8.11 Feedback. Customer (and any user authorised by Customer) may from time to time provide Us with feedback, suggestions, ideas, comments, feature requests, or other input relating to the Platform or the Service ("Feedback"). All Feedback is provided voluntarily and on a non-confidential basis. Customer hereby assigns to Us, with full title guarantee, all right, title, and interest (including all intellectual property rights) in and to all Feedback, and waives all moral rights in any Feedback to the fullest extent permitted by law. Customer is not entitled to any payment, royalty, attribution, ownership, or other consideration in respect of any Feedback or any use We make of it.
8.12 Improvements and Derivatives. Any improvements, enhancements, modifications, fixes, updates, or derivative works of the Platform or the Service - including those developed in response to Feedback, Customer requests, Customer's use of the Service, or any collaboration with Customer - are the sole and exclusive property of Us, together with all intellectual property rights in them, regardless of who first identified the need for them.
9.1 You may link to any page on the Platform.
9.2 Links to the Platform must be fair and lawful. You must not take unfair advantage of Our reputation or attempt to damage Our reputation.
9.3 You must not link to the Platform in a manner that suggests any association with Us (where there is none) or any endorsement or approval from Us (where there is none).
9.4 Your link should not use any logos or trade marks displayed on the Platform without Our express written permission.
9.5 You must not frame or embed the Platform on another website without Our express written permission.
9.6 You may not link to the Platform from another website the main content of which is unlawful; obscene; offensive; inappropriate; dishonest; defamatory; threatening; racist, sexist, or otherwise discriminatory; that promotes violence, racial hatred, or terrorism; that infringes intellectual property rights; or that We deem to be otherwise objectionable.
10.1 Links to other websites may be included within the Platform. Unless expressly stated, these sites are not under Our control. We accept no responsibility or liability for the content of third-party websites.
10.2 The inclusion of a link to another website within the Platform is for information purposes only and does not imply any endorsement of that website or of its owners, operators, or any other parties involved with it.
11.1 Nothing within the Platform constitutes professional advice on which you should rely.

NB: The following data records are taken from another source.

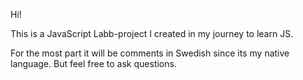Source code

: Hi! 

This is a JavaScript Labb-project I created in my journey to learn JS. 

For the most part it will be comments in Swedish since its my native language. But feel free to ask questions.
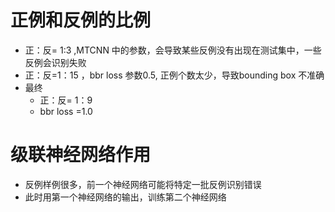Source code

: # 正例和反例的比例
* 正：反= 1:3  ,MTCNN 中的参数，会导致某些反例没有出现在测试集中，一些反例会识别失败
* 正：反=1：15 ，bbr loss 参数0.5, 正例个数太少，导致bounding box 不准确
* 最终
    * 正：反= 1：9 
    * bbr loss =1.0

# 级联神经网络作用
* 反例样例很多，前一个神经网络可能将特定一批反例识别错误
* 此时用第一个神经网络的输出，训练第二个神经网络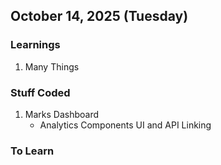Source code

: ## October 14, 2025 (Tuesday)

### Learnings

1. Many Things

### Stuff Coded

1. Marks Dashboard
   - Analytics Components UI and API Linking

### To Learn

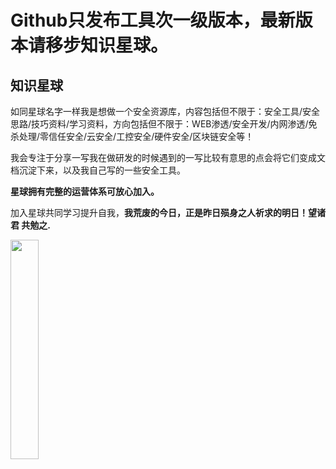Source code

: # Github只发布工具次一级版本，最新版本请移步知识星球。

## 知识星球

如同星球名字一样我是想做一个安全资源库，内容包括但不限于：安全工具/安全思路/技巧资料/学习资料，方向包括但不限于：WEB渗透/安全开发/内网渗透/免杀处理/零信任安全/云安全/工控安全/硬件安全/区块链安全等！

我会专注于分享一写我在做研发的时候遇到的一写比较有意思的点会将它们变成文档沉淀下来，以及我自己写的一些安全工具。

**星球拥有完整的运营体系可放心加入。**

加入星球共同学习提升自我，**我荒废的今日，正是昨日殒身之人祈求的明日！望诸君 共勉之.**

<img src=https://user-images.githubusercontent.com/52586866/191401470-0b2dd4a9-0549-4854-9a44-97be836a959a.png width=30% />
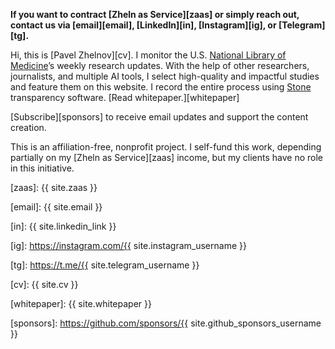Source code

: **If you want to contract [Zheln as Service][zaas] or simply reach out, contact us via [email][email], [LinkedIn][in], [Instagram][ig], or [Telegram][tg].**

Hi, this is [Pavel Zhelnov][cv]. I monitor the U.S. [National Library of Medicine][pubmed]’s weekly research updates. With the help of other researchers, journalists, and multiple AI tools, I select high-quality and impactful studies and feature them on this website. I record the entire process using [Stone][stone] transparency software. [Read whitepaper.][whitepaper]

[Subscribe][sponsors] to receive email updates and support the content creation.

This is an affiliation-free, nonprofit project. I self-fund this work, depending partially on my [Zheln as Service][zaas] income, but my clients have no role in this initiative.

[zaas]: {{ site.zaas }}

[email]: {{ site.email }}

[in]: {{ site.linkedin_link }}

[ig]: https://instagram.com/{{ site.instagram_username }}

[tg]: https://t.me/{{ site.telegram_username }}

[cv]: {{ site.cv }}

[pubmed]: https://pubmed.gov

[stone]: https://www.writeinstone.com

[whitepaper]: {{ site.whitepaper }}

[sponsors]: https://github.com/sponsors/{{ site.github_sponsors_username }}
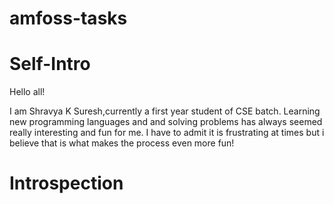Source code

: # amfoss-tasks

# Self-Intro

Hello all!

I am Shravya K Suresh,currently a first year student of CSE batch. Learning new programming languages and and solving problems has always seemed really interesting and fun for me. I have to admit it is frustrating at times but i believe that is what makes the process even more fun!

# Introspection



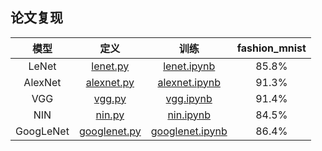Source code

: ## 论文复现

|模型|定义|训练|fashion_mnist|
|:---:|:---:|:---:|:---:|
|LeNet|[lenet.py](./models/lenet.py)|[lenet.ipynb](./notebook/lenet.ipynb)|85.8%|
|AlexNet|[alexnet.py](./models/alexnet.py)|[alexnet.ipynb](./notebook/alexnet.ipynb)|91.3%|
|VGG|[vgg.py](./models/vgg.py)|[vgg.ipynb](./notebook/vgg.ipynb)|91.4%|
|NIN|[nin.py](./models/nin.py)|[nin.ipynb](./notebook/nin.ipynb)|84.5%|
|GoogLeNet|[googlenet.py](./models/googlenet.py)|[googlenet.ipynb](./notebook/googlenet.ipynb)|86.4%|
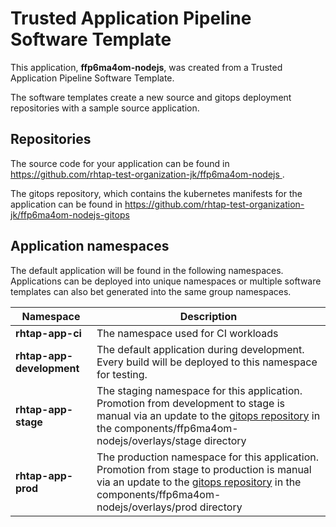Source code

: # Trusted Application Pipeline Software Template

This application, **ffp6ma4om-nodejs**, was created from a Trusted Application Pipeline Software Template.

The software templates create a new source and gitops deployment repositories with a sample source application. 

## Repositories

The source code for your application can be found in [https://github.com/rhtap-test-organization-jk/ffp6ma4om-nodejs ](https://github.com/rhtap-test-organization-jk/ffp6ma4om-nodejs ).
 
The gitops repository, which contains the kubernetes manifests for the application can be found in 
[https://github.com/rhtap-test-organization-jk/ffp6ma4om-nodejs-gitops ](https://github.com/rhtap-test-organization-jk/ffp6ma4om-nodejs-gitops ) 

## Application namespaces 

The default application will be found in the following namespaces. Applications can be deployed into unique namespaces or multiple software templates can also bet generated into the same group namespaces.  

|  Namespace   |  Description   |  
| -------- | -------- |
| **rhtap-app-ci** | The namespace used for CI workloads |
| **rhtap-app-development** | The default application during development. Every build will be deployed to this namespace for testing. |
| **rhtap-app-stage** | The staging namespace for this application. Promotion from development to stage is manual via an update to the [gitops repository](https://github.com/rhtap-test-organization-jk/ffp6ma4om-nodejs-gitops ) in the components/ffp6ma4om-nodejs/overlays/stage directory |
| **rhtap-app-prod** | The production namespace for this application. Promotion from stage to production is manual via an update to the [gitops repository](https://github.com/rhtap-test-organization-jk/ffp6ma4om-nodejs-gitops ) in the components/ffp6ma4om-nodejs/overlays/prod directory |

It is provided for general information and productivity purposes only.
11.2 We make reasonable efforts to ensure that the Content forming part of the Platform and the information presented within it is complete, accurate, and up to date, but We make no warranties, representations, or guarantees (express or implied) that this will always be the case.
11.3 To the fullest extent permitted by law, We exclude all implied representations, warranties, conditions, and other terms that may apply to the Platform and Content.
11.4 The Service is a productivity tool. Customer is solely responsible for its strategic, operational, financial, personnel, and commercial decisions, including any decisions informed by data, reports, dashboards, alignments, prioritisations, or visualisations produced by, or accessed through, the Service. We make no warranty that the Service will produce any particular business outcome, improve performance, achieve alignment, or be suitable for Customer's specific business processes.
11.5 We do not warrant that the Service will be uninterrupted, error-free, secure, free from defects or vulnerabilities, or fit for any particular purpose. Customer accepts that internet-based services are inherently subject to risks including downtime, latency, data corruption, and security incidents that may arise notwithstanding reasonable measures.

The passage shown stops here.